▸ **Work to be completed**
When the word "topic" appears in a line of the data below, list that line.

START Supplied data

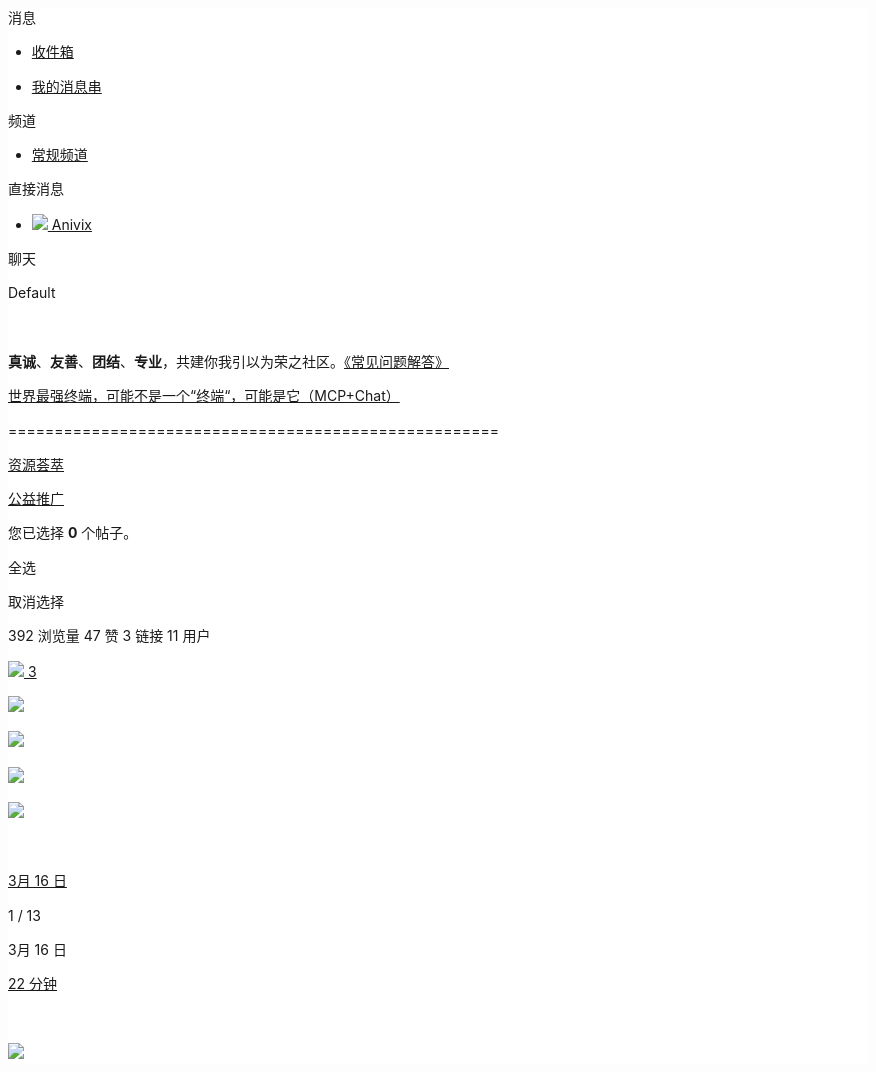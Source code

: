 消息

*   [收件箱](/u/niyan2025/messages)

*   [我的消息串](/chat/threads "我的消息串")

频道

*   [常规频道](/chat/c/general/2 "🈲 禁止在聊天频道里发送 打卡 等无意义信息，被举报会喜提 禁言1小时 。")

直接消息

*    [![](https://linux.do/user_avatar/linux.do/xronus/48/130867_2.png)  Anivix](/chat/c/anivix/32458 "与 Anivix 聊天") 

聊天

Default

​ ​ ​

**真诚**、**友善**、**团结**、**专业**，共建你我引以为荣之社区。[《常见问题解答》](/faq)

[世界最强终端，可能不是一个“终端“，可能是它（MCP+Chat）](/t/topic/495774)


=====================================================

[资源荟萃](/c/resource/14)

[公益推广](/tag/公益推广)

您已选择 **0** 个帖子。

全选

取消选择

392 浏览量 47 赞 3 链接 11 用户

 [![](https://linux.do/user_avatar/linux.do/0laopo0/96/277571_2.png)
 3](/u/0laopo0 "0laopo0") 

 [![](https://linux.do/user_avatar/linux.do/stevessr/96/113221_2.png)](/u/stevessr "stevessr") 

 [![](https://linux.do/user_avatar/linux.do/voi/96/42278_2.png)](/u/voi "voi") 

 [![](https://linux.do/user_avatar/linux.do/dylen/96/45043_2.png)](/u/Dylen "Dylen") 

 [![](https://linux.do/user_avatar/linux.do/wwow/96/343939_2.png)](/u/wwow "wwow") 

​

[3月 16 日](/t/topic/495774/1 "跳到第一个帖子")

1 / 13

3月 16 日

[22 分钟](/t/topic/495774/13)

​

[![](https://linux.do/user_avatar/linux.do/0laopo0/96/277571_2.png)
](/u/0laopo0)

END Supplied data

▸ **Written answer**
[世界最强终端，可能不是一个“终端“，可能是它（MCP+Chat）](/t/topic/495774)
[3月 16 日](/t/topic/495774/1 "跳到第一个帖子")
[22 分钟](/t/topic/495774/13)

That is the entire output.